MR HANSON: Yes, no doubt I am the Grinch, because out there, spread way too thin on the ground are our police. I wonder what they think about us knocking off for Christmas on 2 December, members, whilst they are out there spread thin. Their association is saying that they are hundreds of members short, to the extent that if you report a crime now you are going to be told, “Do it online and it may or may never be investigated.”
When you hear all of the self-congratulatory “Aren’t we a wonderful government” comments that we have just heard this evening and that we heard last night, to be frank, it is difficult for me to stomach it. That is why I was not going to say anything. So, as I said, Madam Speaker, be careful what you wish for.

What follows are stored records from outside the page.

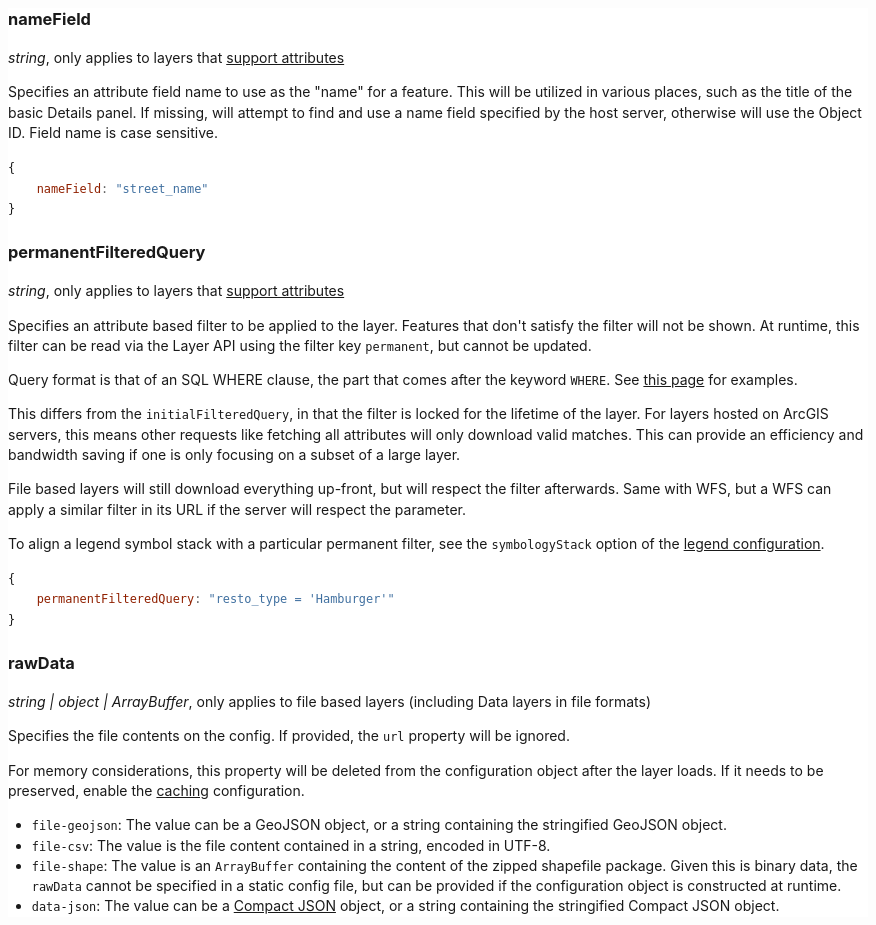 ### nameField

*string*, only applies to layers that [support attributes](#layer-abilities)

Specifies an attribute field name to use as the "name" for a feature. This will be utilized in various places, such as the title of the basic Details panel. If missing, will attempt to find and use a name field specified by the host server, otherwise will use the Object ID. Field name is case sensitive.

```js
{
    nameField: "street_name"
}
```

### permanentFilteredQuery

*string*, only applies to layers that [support attributes](#layer-abilities)

Specifies an attribute based filter to be applied to the layer. Features that don't satisfy the filter will not be shown. At runtime, this filter can be read via the Layer API using the filter key `permanent`, but cannot be updated.

Query format is that of an SQL WHERE clause, the part that comes after the keyword `WHERE`. See [this page](https://desktop.arcgis.com/en/arcmap/10.3/map/working-with-layers/building-a-query-expression.htm) for examples.

This differs from the `initialFilteredQuery`, in that the filter is locked for the lifetime of the layer. For layers hosted on ArcGIS servers, this means other requests like fetching all attributes will only download valid matches. This can provide an efficiency and bandwidth saving if one is only focusing on a subset of a large layer.

File based layers will still download everything up-front, but will respect the filter afterwards. Same with WFS, but a WFS can apply a similar filter in its URL if the server will respect the parameter.

To align a legend symbol stack with a particular permanent filter, see the `symbologyStack` option of the [legend configuration](../using-ramp4/fixtures/legend.md#layer-item-1).

```js
{
    permanentFilteredQuery: "resto_type = 'Hamburger'"
}
```

### rawData

*string | object | ArrayBuffer*, only applies to file based layers (including Data layers in file formats)

Specifies the file contents on the config. If provided, the `url` property will be ignored.

For memory considerations, this property will be deleted from the configuration object after the layer loads. If it needs to be preserved, enable the [caching](#caching) configuration.

- `file-geojson`: The value can be a GeoJSON object, or a string containing the stringified GeoJSON object.
- `file-csv`: The value is the file content contained in a string, encoded in UTF-8.
- `file-shape`: The value is an `ArrayBuffer` containing the content of the zipped shapefile package. Given this is binary data, the `rawData` cannot be specified in a static config file, but can be provided if the configuration object is constructed at runtime.
- `data-json`: The value can be a [Compact JSON](../api-guides/layers.md#data-layers) object, or a string containing the stringified Compact JSON object.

We debated teachers this year—teachers who are still out there in the classrooms working hard towards the end of the year, They do not break up for a few weeks, while we all knock off before the end of the year. They are in split classrooms, being exploited, as the union says, not only in terms of the $75 million of unpaid overtime that the union has calculated but also in terms of their health and wellbeing by being in a position where they are doing so much overtime and are in split classrooms.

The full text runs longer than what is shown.